もともとTake Thatもロビー・ウィリアムスも自分があまり聴かないジャンルという思い込みがあったので、映画の予告を観る以前はほとんど何の知識もない状態でした。とにかく、あまり陽気な人間じゃない反動なのか(?)ミュージカル映画は予告編だけでたいてい観たい観たい楽しそう~!と大騒ぎしてしまうため、この映画も即気になる観たいリスト入りをしていました。ということで以下初心者目線の覚書となります。
ロビー・ウィリアムスについて
イングランド出身、現在51歳。オーディションを経てダンスグループTake Thatのメンバーとしてデビューし、後に脱退。現在はシンガーとして活動、作詞も手掛けているそうです。本国UKではソロとして史上最高のアルバムセールスを記録、ブリットアワードでも史上最多の受賞歴を誇るほどの国民的スター(Wikipedia、映画告知用フライヤーより)。
ストーリー・制作スタッフ
イギリスで生まれたロビー・ウィリアムスは、1990年代初頭にボーイズ・バンド”テイク・ザット”のメンバーに選ばれ、チャートトップを連発するポップスターになる。しかしその一方、10代にして世界的なスターダムにのし上がったことによる不安とあくなき夢を追い求めるなかで、愛されると同時に常に他人の目にさらされるつらさに苦悩する。仲間や大切な人との出会いと別れ、そして人生の絶頂とどん底を体験した、彼が選んだ人生とは――
映画「ベター・マン」告知用フライヤーより抜粋
伝記映画ということで、ロビー・ウィリアムスの少年時代から音楽業界デビュー、ブレイクと挫折、再生を描くストーリーとなっています。本人役は猿の姿をしており、身体は役者さんのモーションキャプチャーによる撮影。眼球だけはロビー・ウィリアムス本人のものだそうです。
制作スタッフは以下の通り。
監督:マイケル・グレイシー
脚本:サイモン・グリーソン、オリバー・コール、マイケル・グレイシー
プロデューサー:ポール・カリー
配給:東和ピクチャーズ(日)/パラマウントピクチャーズ(英)
ネタバレなし感想
笑わされ泣かされ、大集団のダンスやライブステージの再現にワクワクさせられ、ミュージカルならではのおとぎ話のようなCG表現は華やかだったりホラーのように背筋が冷たくなったり、盛りだくさんな作品です。観終わってすぐに「あれ好きだったなぁ」と目に浮かぶシーンがいくつもありました。

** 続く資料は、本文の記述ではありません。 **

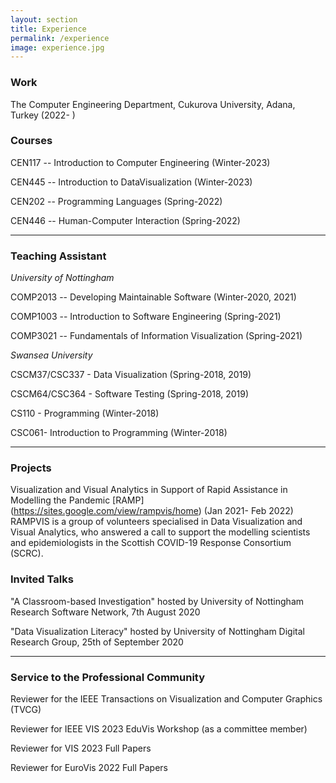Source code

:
 ```yaml
---
layout: section
title: Experience
permalink: /experience
image: experience.jpg
---
```

### Work
The Computer Engineering Department, Cukurova University, Adana, Turkey (2022- )

### Courses

CEN117 -- Introduction to Computer Engineering (Winter-2023)

CEN445 -- Introduction to DataVisualization (Winter-2023)

CEN202 -- Programming Languages (Spring-2022)

CEN446 -- Human-Computer Interaction (Spring-2022)

---
### Teaching Assistant

_University of Nottingham_

COMP2013 -- Developing Maintainable Software (Winter-2020, 2021)

COMP1003 -- Introduction to Software Engineering (Spring-2021)

COMP3021 -- Fundamentals of Information Visualization (Spring-2021)

_Swansea University_

CSCM37/CSC337 - Data Visualization (Spring-2018, 2019)

CSCM64/CSC364 - Software Testing (Spring-2018, 2019)

CS110 - Programming (Winter-2018)

CSC061- Introduction to Programming (Winter-2018)

---

### Projects

Visualization and Visual Analytics in Support of Rapid Assistance in Modelling the Pandemic [RAMP] (https://sites.google.com/view/rampvis/home) (Jan 2021- Feb 2022)
RAMPVIS is a group of volunteers specialised in Data Visualization and Visual Analytics, who answered a call to support the modelling scientists and epidemiologists in the Scottish COVID-19 Response Consortium (SCRC). 

### Invited Talks

"A Classroom-based Investigation" hosted by University of Nottingham Research Software Network, 7th August 2020

"Data Visualization Literacy" hosted by University of Nottingham Digital Research Group, 25th of September 2020

--- 
### Service to the Professional Community
Reviewer for the IEEE Transactions on Visualization and Computer Graphics (TVCG)

Reviewer for IEEE VIS 2023 EduVis Workshop (as a committee member)

Reviewer for VIS 2023 Full Papers

Reviewer for EuroVis 2022 Full Papers
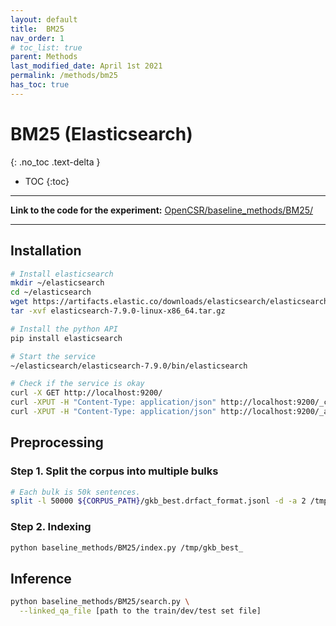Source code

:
 ```yaml
---
layout: default
title:  BM25 
nav_order: 1
# toc_list: true
parent: Methods
last_modified_date: April 1st 2021
permalink: /methods/bm25
has_toc: true
---
```


# BM25 (Elasticsearch)
{: .no_toc .text-delta }

- TOC
{:toc}

---

**Link to the code for the experiment:** [OpenCSR/baseline_methods/BM25/](https://github.com/yuchenlin/OpenCSR/baseline_methods/BM25)

---

## Installation 

```bash 
# Install elasticsearch
mkdir ~/elasticsearch
cd ~/elasticsearch
wget https://artifacts.elastic.co/downloads/elasticsearch/elasticsearch-7.9.0-linux-x86_64.tar.gz
tar -xvf elasticsearch-7.9.0-linux-x86_64.tar.gz

# Install the python API
pip install elasticsearch

# Start the service
~/elasticsearch/elasticsearch-7.9.0/bin/elasticsearch

# Check if the service is okay
curl -X GET http://localhost:9200/
curl -XPUT -H "Content-Type: application/json" http://localhost:9200/_cluster/settings -d '{ "transient": { "cluster.routing.allocation.disk.threshold_enabled": false } }'
curl -XPUT -H "Content-Type: application/json" http://localhost:9200/_all/_settings -d '{"index.blocks.read_only_allow_delete": null}'
```

## Preprocessing 

### Step 1. Split the corpus into multiple bulks
```bash
# Each bulk is 50k sentences.
split -l 50000 ${CORPUS_PATH}/gkb_best.drfact_format.jsonl -d -a 2 /tmp/gkb_best_
```

### Step 2. Indexing 

```bash
python baseline_methods/BM25/index.py /tmp/gkb_best_
```

## Inference

```bash
python baseline_methods/BM25/search.py \
  --linked_qa_file [path to the train/dev/test set file]
```
 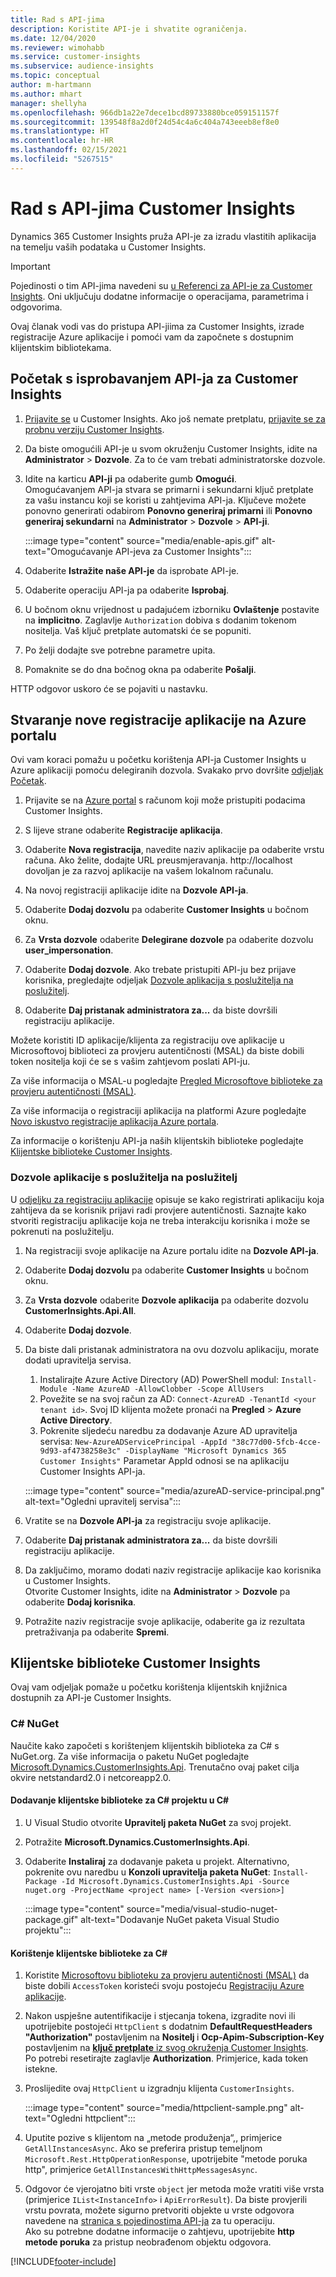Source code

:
 ```yaml
---
title: Rad s API-jima
description: Koristite API-je i shvatite ograničenja.
ms.date: 12/04/2020
ms.reviewer: wimohabb
ms.service: customer-insights
ms.subservice: audience-insights
ms.topic: conceptual
author: m-hartmann
ms.author: mhart
manager: shellyha
ms.openlocfilehash: 966db1a22e7dece1bcd89733880bce059151157f
ms.sourcegitcommit: 139548f8a2d0f24d54c4a6c404a743eeeb8ef8e0
ms.translationtype: HT
ms.contentlocale: hr-HR
ms.lasthandoff: 02/15/2021
ms.locfileid: "5267515"
---
```

# <a name="work-with-customer-insights-apis"></a>Rad s API-jima Customer Insights

Dynamics 365 Customer Insights pruža API-je za izradu vlastitih aplikacija na temelju vaših podataka u Customer Insights.

> [!IMPORTANT]
> Pojedinosti o tim API-jima navedeni su [u Referenci za API-je za Customer Insights](https://developer.ci.ai.dynamics.com/api-details#api=CustomerInsights). Oni uključuju dodatne informacije o operacijama, parametrima i odgovorima.

Ovaj članak vodi vas do pristupa API-jiima za Customer Insights, izrade registracije Azure aplikacije i pomoći vam da započnete s dostupnim klijentskim bibliotekama.

## <a name="get-started-trying-the-customer-insights-apis"></a>Početak s isprobavanjem API-ja za Customer Insights

1. [Prijavite se](https://home.ci.ai.dynamics.com) u Customer Insights. Ako još nemate pretplatu, [prijavite se za probnu verziju Customer Insights](https://aka.ms/tryci).

1. Da biste omogućili API-je u svom okruženju Customer Insights, idite na **Administrator** > **Dozvole**. Za to će vam trebati administratorske dozvole.

1. Idite na karticu **API-ji** pa odaberite gumb **Omogući**.    
   Omogućavanjem API-ja stvara se primarni i sekundarni ključ pretplate za vašu instancu koji se koristi u zahtjevima API-ja. Ključeve možete ponovno generirati odabirom **Ponovno generiraj primarni** ili **Ponovno generiraj sekundarni** na **Administrator** > **Dozvole** > **API-ji**.

   :::image type="content" source="media/enable-apis.gif" alt-text="Omogućavanje API-jeva za Customer Insights":::

1. Odaberite **Istražite naše API-je** da isprobate API-je.

1. Odaberite operaciju API-ja pa odaberite **Isprobaj**.

1. U bočnom oknu vrijednost u padajućem izborniku **Ovlaštenje** postavite na **implicitno**. Zaglavlje `Authorization` dobiva s dodanim tokenom nositelja. Vaš ključ pretplate automatski će se popuniti.
  
1. Po želji dodajte sve potrebne parametre upita.

1. Pomaknite se do dna bočnog okna pa odaberite **Pošalji**.

HTTP odgovor uskoro će se pojaviti u nastavku.

## <a name="create-a-new-app-registration-in-the-azure-portal"></a>Stvaranje nove registracije aplikacije na Azure portalu

Ovi vam koraci pomažu u početku korištenja API-ja Customer Insights u Azure aplikaciji pomoću delegiranih dozvola. Svakako prvo dovršite [odjeljak Početak](#get-started-trying-the-customer-insights-apis).

1. Prijavite se na [Azure portal](https://portal.azure.com) s računom koji može pristupiti podacima Customer Insights.

1. S lijeve strane odaberite **Registracije aplikacija**.

1. Odaberite **Nova registracija**, navedite naziv aplikacije pa odaberite vrstu računa.
   Ako želite, dodajte URL preusmjeravanja. http://localhost dovoljan je za razvoj aplikacije na vašem lokalnom računalu.

1. Na novoj registraciji aplikacije idite na **Dozvole API-ja**.

1. Odaberite **Dodaj dozvolu** pa odaberite **Customer Insights** u bočnom oknu.

1. Za **Vrsta dozvole** odaberite **Delegirane dozvole** pa odaberite dozvolu **user_impersonation**.

1. Odaberite **Dodaj dozvole**. Ako trebate pristupiti API-ju bez prijave korisnika, pregledajte odjeljak [Dozvole aplikacija s poslužitelja na poslužitelj](#server-to-server-application-permissions).

1. Odaberite **Daj pristanak administratora za...** da biste dovršili registraciju aplikacije.

Možete koristiti ID aplikacije/klijenta za registraciju ove aplikacije u Microsoftovoj biblioteci za provjeru autentičnosti (MSAL) da biste dobili token nositelja koji će se s vašim zahtjevom poslati API-ju.

Za više informacija o MSAL-u pogledajte [Pregled Microsoftove biblioteke za provjeru autentičnosti (MSAL)](https://docs.microsoft.com/azure/active-directory/develop/msal-overview).

Za više informacija o registraciji aplikacija na platformi Azure pogledajte [Novo iskustvo registracije aplikacija Azure portala](https://docs.microsoft.com/azure/active-directory/develop/app-registration-portal-training-guide).

Za informacije o korištenju API-ja naših klijentskih biblioteke pogledajte [Klijentske biblioteke Customer Insights](#customer-insights-client-libraries).

### <a name="server-to-server-application-permissions"></a>Dozvole aplikacije s poslužitelja na poslužitelj

U [odjeljku za registraciju aplikacije](#create-a-new-app-registration-in-the-azure-portal) opisuje se kako registrirati aplikaciju koja zahtijeva da se korisnik prijavi radi provjere autentičnosti. Saznajte kako stvoriti registraciju aplikacije koja ne treba interakciju korisnika i može se pokrenuti na poslužitelju.

1. Na registraciji svoje aplikacije na Azure portalu idite na **Dozvole API-ja**.

1. Odaberite **Dodaj dozvolu** pa odaberite **Customer Insights** u bočnom oknu.

1. Za **Vrsta dozvole** odaberite **Dozvole aplikacija** pa odaberite dozvolu **CustomerInsights.Api.All**.

1. Odaberite **Dodaj dozvole**.

1. Da biste dali pristanak administratora na ovu dozvolu aplikaciju, morate dodati upravitelja servisa.

   1. Instalirajte Azure Active Directory (AD) PowerShell modul: `Install-Module -Name AzureAD -AllowClobber -Scope AllUsers`
   1. Povežite se na svoj račun za AD: `Connect-AzureAD -TenantId <your tenant id>`. Svoj ID klijenta možete pronaći na **Pregled** > **Azure Active Directory**.
   1. Pokrenite sljedeću naredbu za dodavanje Azure AD upravitelja servisa: `New-AzureADServicePrincipal -AppId "38c77d00-5fcb-4cce-9d93-af4738258e3c" -DisplayName "Microsoft Dynamics 365 Customer Insights"` Parametar AppId odnosi se na aplikaciju Customer Insights API-ja.

   :::image type="content" source="media/azureAD-service-principal.png" alt-text="Ogledni upravitelj servisa":::

1. Vratite se na **Dozvole API-ja** za registraciju svoje aplikacije.

1. Odaberite **Daj pristanak administratora za...** da biste dovršili registraciju aplikacije.

1. Da zaključimo, moramo dodati naziv registracije aplikacije kao korisnika u Customer Insights.    
   Otvorite Customer Insights, idite na **Administrator** > **Dozvole** pa odaberite **Dodaj korisnika**.

1. Potražite naziv registracije svoje aplikacije, odaberite ga iz rezultata pretraživanja pa odaberite **Spremi**.

## <a name="customer-insights-client-libraries"></a>Klijentske biblioteke Customer Insights

Ovaj vam odjeljak pomaže u početku korištenja klijentskih knjižnica dostupnih za API-je Customer Insights.

### <a name="c-nuget"></a>C# NuGet

Naučite kako započeti s korištenjem klijentskih biblioteka za C# s NuGet.org. Za više informacija o paketu NuGet pogledajte [Microsoft.Dynamics.CustomerInsights.Api](https://www.nuget.org/packages/Microsoft.Dynamics.CustomerInsights.Api/). Trenutačno ovaj paket cilja okvire netstandard2.0 i netcoreapp2.0.

#### <a name="add-the-c-client-library-to-a-c-project"></a>Dodavanje klijentske biblioteke za C# projektu u C#

1. U Visual Studio otvorite **Upravitelj paketa NuGet** za svoj projekt.

1. Potražite **Microsoft.Dynamics.CustomerInsights.Api**.

1. Odaberite **Instaliraj** za dodavanje paketa u projekt.
   Alternativno, pokrenite ovu naredbu u **Konzoli upravitelja paketa NuGet**: `Install-Package -Id Microsoft.Dynamics.CustomerInsights.Api -Source nuget.org -ProjectName <project name> [-Version <version>]`

   :::image type="content" source="media/visual-studio-nuget-package.gif" alt-text="Dodavanje NuGet paketa Visual Studio projektu":::

#### <a name="use-the-c-client-library"></a>Korištenje klijentske biblioteke za C#

1. Koristite [Microsoftovu biblioteku za provjeru autentičnosti (MSAL)](https://docs.microsoft.com/azure/active-directory/develop/msal-overview) da biste dobili `AccessToken` koristeći svoju postojeću [Registraciju Azure aplikacije](#create-a-new-app-registration-in-the-azure-portal).

1. Nakon uspješne autentifikacije i stjecanja tokena, izgradite novi ili upotrijebite postojeći `HttpClient` s dodatnim **DefaultRequestHeaders "Authorization"** postavljenim na **Nositelj <access token>** i **Ocp-Apim-Subscription-Key** postavljenim na [**ključ pretplate** iz svog okruženja Customer Insights](#get-started-trying-the-customer-insights-apis).    
   Po potrebi resetirajte zaglavlje **Authorization**. Primjerice, kada token istekne.

1. Proslijedite ovaj `HttpClient` u izgradnju klijenta `CustomerInsights`.

   :::image type="content" source="media/httpclient-sample.png" alt-text="Ogledni httpclient":::

1. Uputite pozive s klijentom na „metode produženja“,, primjerice `GetAllInstancesAsync`. Ako se preferira pristup temeljnom `Microsoft.Rest.HttpOperationResponse`, upotrijebite "metode poruka http", primjerice `GetAllInstancesWithHttpMessagesAsync`.

1. Odgovor će vjerojatno biti vrste `object` jer metoda može vratiti više vrsta (primjerice `IList<InstanceInfo>` i `ApiErrorResult`). Da biste provjerili vrstu povrata, možete sigurno pretvoriti objekte u vrste odgovora navedene na [stranica s pojedinostima API-ja](https://developer.ci.ai.dynamics.com/api-details#api=CustomerInsights) za tu operaciju.    
   Ako su potrebne dodatne informacije o zahtjevu, upotrijebite **http metode poruka** za pristup neobrađenom objektu odgovora.


[!INCLUDE[footer-include](../includes/footer-banner.md)]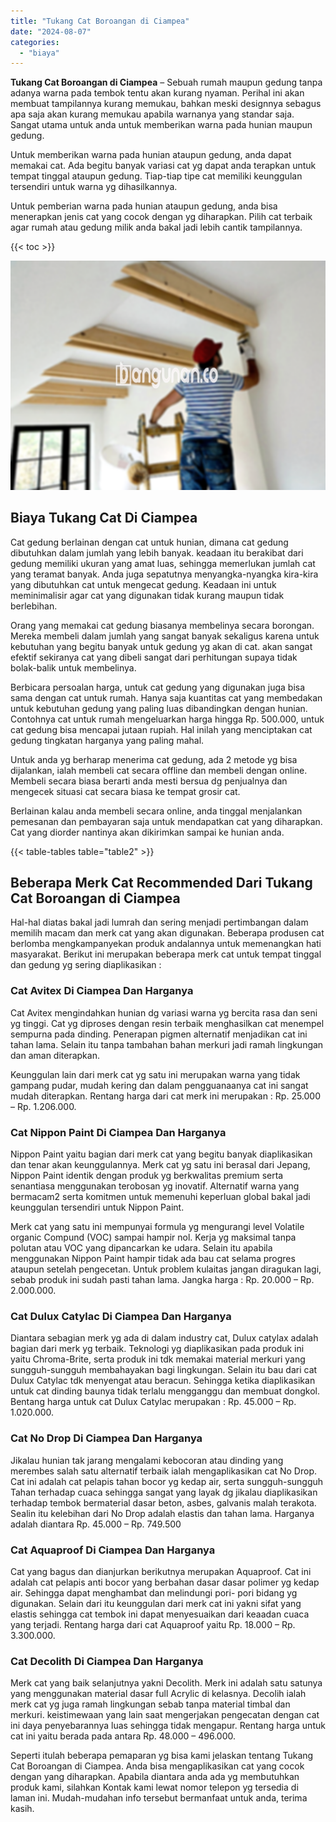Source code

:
 ```yaml
---
title: "Tukang Cat Boroangan di Ciampea"
date: "2024-08-07"
categories: 
  - "biaya"
---
```


**Tukang Cat Boroangan di Ciampea** – Sebuah rumah maupun gedung tanpa adanya warna pada tembok tentu akan kurang nyaman. Perihal ini akan membuat tampilannya kurang memukau, bahkan meski designnya sebagus apa saja akan kurang memukau apabila warnanya yang standar saja. Sangat utama untuk anda untuk memberikan warna pada hunian maupun gedung.

Untuk memberikan warna pada hunian ataupun gedung, anda dapat memakai cat. Ada begitu banyak variasi cat yg dapat anda terapkan untuk tempat tinggal ataupun gedung. Tiap-tiap tipe cat memiliki keunggulan tersendiri untuk warna yg dihasilkannya.

Untuk pemberian warna pada hunian ataupun gedung, anda bisa menerapkan jenis cat yang cocok dengan yg diharapkan. Pilih cat terbaik agar rumah atau gedung milik anda bakal jadi lebih cantik tampilannya.

{{< toc >}}

![Tukang Cat Boroangan di Ciampea](/images/jasa-cat-murah38.png)

## Biaya Tukang Cat Di Ciampea

Cat gedung berlainan dengan cat untuk hunian, dimana cat gedung dibutuhkan dalam jumlah yang lebih banyak. keadaan itu berakibat dari gedung memiliki ukuran yang amat luas, sehingga memerlukan jumlah cat yang teramat banyak. Anda juga sepatutnya menyangka-nyangka kira-kira yang dibutuhkan cat untuk mengecat gedung. Keadaan ini untuk meminimalisir agar cat yang digunakan tidak kurang maupun tidak berlebihan.

Orang yang memakai cat gedung biasanya membelinya secara borongan. Mereka membeli dalam jumlah yang sangat banyak sekaligus karena untuk kebutuhan yang begitu banyak untuk gedung yg akan di cat. akan sangat efektif sekiranya cat yang dibeli sangat dari perhitungan supaya tidak bolak-balik untuk membelinya.

Berbicara persoalan harga, untuk cat gedung yang digunakan juga bisa sama dengan cat untuk rumah. Hanya saja kuantitas cat yang membedakan untuk kebutuhan gedung yang paling luas dibandingkan dengan hunian. Contohnya cat untuk rumah mengeluarkan harga hingga Rp. 500.000, untuk cat gedung bisa mencapai jutaan rupiah. Hal inilah yang menciptakan cat gedung tingkatan harganya yang paling mahal.

Untuk anda yg berharap menerima cat gedung, ada 2 metode yg bisa dijalankan, ialah membeli cat secara offline dan membeli dengan online. Membeli secara biasa berarti anda mesti bersua dg penjualnya dan mengecek situasi cat secara biasa ke tempat grosir cat.

Berlainan kalau anda membeli secara online, anda tinggal menjalankan pemesanan dan pembayaran saja untuk mendapatkan cat yang diharapkan. Cat yang diorder nantinya akan dikirimkan sampai ke hunian anda.

{{< table-tables table="table2" >}}

## Beberapa Merk Cat Recommended Dari Tukang Cat Boroangan di Ciampea

Hal-hal diatas bakal jadi lumrah dan sering menjadi pertimbangan dalam memilih macam dan merk cat yang akan digunakan. Beberapa produsen cat berlomba mengkampanyekan produk andalannya untuk memenangkan hati masyarakat. Berikut ini merupakan beberapa merk cat untuk tempat tinggal dan gedung yg sering diaplikasikan :

### Cat Avitex Di Ciampea Dan Harganya

Cat Avitex mengindahkan hunian dg variasi warna yg bercita rasa dan seni yg tinggi. Cat yg diproses dengan resin terbaik menghasilkan cat menempel sempurna pada dinding. Penerapan pigmen alternatif menjadikan cat ini tahan lama. Selain itu tanpa tambahan bahan merkuri jadi ramah lingkungan dan aman diterapkan.

Keunggulan lain dari merk cat yg satu ini merupakan warna yang tidak gampang pudar, mudah kering dan dalam pengguanaanya cat ini sangat mudah diterapkan. Rentang harga dari cat merk ini merupakan : Rp. 25.000 – Rp. 1.206.000.

### Cat Nippon Paint Di Ciampea Dan Harganya

Nippon Paint yaitu bagian dari merk cat yang begitu banyak diaplikasikan dan tenar akan keunggulannya. Merk cat yg satu ini berasal dari Jepang, Nippon Paint identik dengan produk yg berkwalitas premium serta senantiasa menggunakan terobosan yg inovatif. Alternatif warna yang bermacam2 serta komitmen untuk memenuhi keperluan global bakal jadi keunggulan tersendiri untuk Nippon Paint.

Merk cat yang satu ini mempunyai formula yg mengurangi level Volatile organic Compund (VOC) sampai hampir nol. Kerja yg maksimal tanpa polutan atau VOC yang dipancarkan ke udara. Selain itu apabila menggunakan Nippon Paint hampir tidak ada bau cat selama progres ataupun setelah pengecetan. Untuk problem kulaitas jangan diragukan lagi, sebab produk ini sudah pasti tahan lama. Jangka harga : Rp. 20.000 – Rp. 2.000.000.

### Cat Dulux Catylac Di Ciampea Dan Harganya

Diantara sebagian merk yg ada di dalam industry cat, Dulux catylax adalah bagian dari merk yg terbaik. Teknologi yg diaplikasikan pada produk ini yaitu Chroma-Brite, serta produk ini tdk memakai material merkuri yang sungguh-sungguh membahayakan bagi lingkungan. Selain itu bau dari cat Dulux Catylac tdk menyengat atau beracun. Sehingga ketika diaplikasikan untuk cat dinding baunya tidak terlalu mengganggu dan membuat dongkol. Bentang harga untuk cat Dulux Catylac merupakan : Rp. 45.000 – Rp. 1.020.000.

### Cat No Drop Di Ciampea Dan Harganya

Jikalau hunian tak jarang mengalami kebocoran atau dinding yang merembes salah satu alternatif terbaik ialah mengaplikasikan cat No Drop. Cat ini adalah cat pelapis tahan bocor yg kedap air, serta sungguh-sungguh Tahan terhadap cuaca sehingga sangat yang layak dg jikalau diaplikasikan terhadap tembok bermaterial dasar beton, asbes, galvanis malah terakota. Sealin itu kelebihan dari No Drop adalah elastis dan tahan lama. Harganya adalah diantara Rp. 45.000 – Rp. 749.500

### Cat Aquaproof Di Ciampea Dan Harganya

Cat yang bagus dan dianjurkan berikutnya merupakan Aquaproof. Cat ini adalah cat pelapis anti bocor yang berbahan dasar dasar polimer yg kedap air. Sehingga dapat menghambat dan melindungi pori- pori bidang yg digunakan. Selain dari itu keunggulan dari merk cat ini yakni sifat yang elastis sehingga cat tembok ini dapat menyesuaikan dari keaadan cuaca yang terjadi. Rentang harga dari cat Aquaproof yaitu Rp. 18.000 – Rp. 3.300.000.

### Cat Decolith Di Ciampea Dan Harganya

Merk cat yang baik selanjutnya yakni Decolith. Merk ini adalah satu satunya yang menggunakan material dasar full Acrylic di kelasnya. Decolih ialah merk cat yg juga ramah lingkungan sebab tanpa material timbal dan merkuri. keistimewaan yang lain saat mengerjakan pengecatan dengan cat ini daya penyebarannya luas sehingga tidak mengapur. Rentang harga untuk cat ini yaitu berada pada antara Rp. 48.000 – 496.000.

Seperti itulah beberapa pemaparan yg bisa kami jelaskan tentang Tukang Cat Boroangan di Ciampea. Anda bisa mengaplikasikan cat yang cocok dengan yang diharapkan. Apabila diantara anda ada yg membutuhkan produk kami, silahkan Kontak kami lewat nomor telepon yg tersedia di laman ini. Mudah-mudahan info tersebut bermanfaat untuk anda, terima kasih.
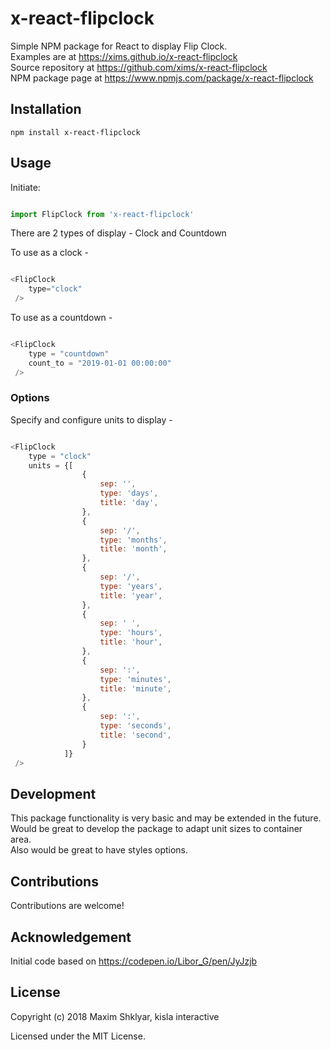 # x-react-flipclock

Simple NPM package for React to display Flip Clock.  
Examples are at https://xims.github.io/x-react-flipclock  
Source repository at https://github.com/xims/x-react-flipclock  
NPM package page at https://www.npmjs.com/package/x-react-flipclock  


## Installation

`npm install x-react-flipclock`


## Usage

Initiate:
```js

import FlipClock from 'x-react-flipclock'

```

There are 2 types of display - Clock and Countdown 

To use as a clock - 
```js

<FlipClock
	type="clock"
 />

```


To use as a countdown - 
```js

<FlipClock 
	type = "countdown"
	count_to = "2019-01-01 00:00:00"
 />

```



### Options

Specify and configure units to display - 
```js

<FlipClock 
	type = "clock"
	units = {[
				{
					sep: '',
					type: 'days',
					title: 'day',
				},
				{
					sep: '/',
					type: 'months',
					title: 'month',
				},
				{
					sep: '/',
					type: 'years',
					title: 'year',
				},
				{
					sep: ' ',
					type: 'hours',
					title: 'hour',
				},
				{
					sep: ':',
					type: 'minutes',
					title: 'minute',
				},
				{
					sep: ':',
					type: 'seconds',
					title: 'second',
				}
			]}
 />

```


## Development

This package functionality is very basic and may be extended in the future.  
Would be great to develop the package to adapt unit sizes to container area.  
Also would be great to have styles options.  


## Contributions

Contributions are welcome!


## Acknowledgement

Initial code based on https://codepen.io/Libor_G/pen/JyJzjb


## License

Copyright (c) 2018 Maxim Shklyar, kisla interactive

Licensed under the MIT License.
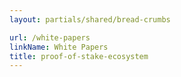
 ```yaml
---
layout: partials/shared/bread-crumbs

url: /white-papers
linkName: White Papers
title: proof-of-stake-ecosystem
---
```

物語の軸になっているのは普遍的な人間関係や自己肯定といったことなので、Take Thatについてほぼ事前に予習することなく観ても問題なくストーリーは追えます。
(90’sの音楽やファッションのブームやUKのざっくりとした地理が頭に入っている方が楽しめるとは思いますし、曲を知っている方は選曲予想しながら観るというのもいいですね)
なぜ主役が猿の姿なのか?ということについては、伝記映画で必ず起こる似てる似てない論争を避けるなどいろいろすでに語られているようですが私の個人的感想としては「生々しい下ネタが和らぐ」「対立する主要登場人物とのコントラストを生みやすい」などと考えました。
一番は「表情や手足の動きがどんなにオーバーでもそれが自然に見える」ということかもしれません。実物の彼の写真や映像もそうですが、劇中でもわざと道化役を演じたり仮面としての笑顔を作る場面で口の大きくしわ(体毛も?)で表情の変化が分かりやすい猿の姿を借りることが効果的になっているように感じました。一方で、全く動きがなく感情も表に出なくなってしまう場面では意思疎通できない人形のようにもなり観るものに不安を与えるような感じもありました。
この映画はどんな人におすすめか?ともし書くならば、誰しもが一度は悩む肉親との関係や、叶えたい夢についていつまでも手放すことができずずっと引きずっている人(自分のような)。
何も解決はしないけど、感情を解き放って、「周りの人を大事に」「調子のいい時ほど落ち着いて」みたいな人生の教訓を人間はなぜ何度聞かされても失敗してしまうんだろう?なんて自問自答してみたりするのはどうでしょうか。
ネタバレあり感想
具体的に自分の記憶にひっかかったシーンなどを記録しておきます。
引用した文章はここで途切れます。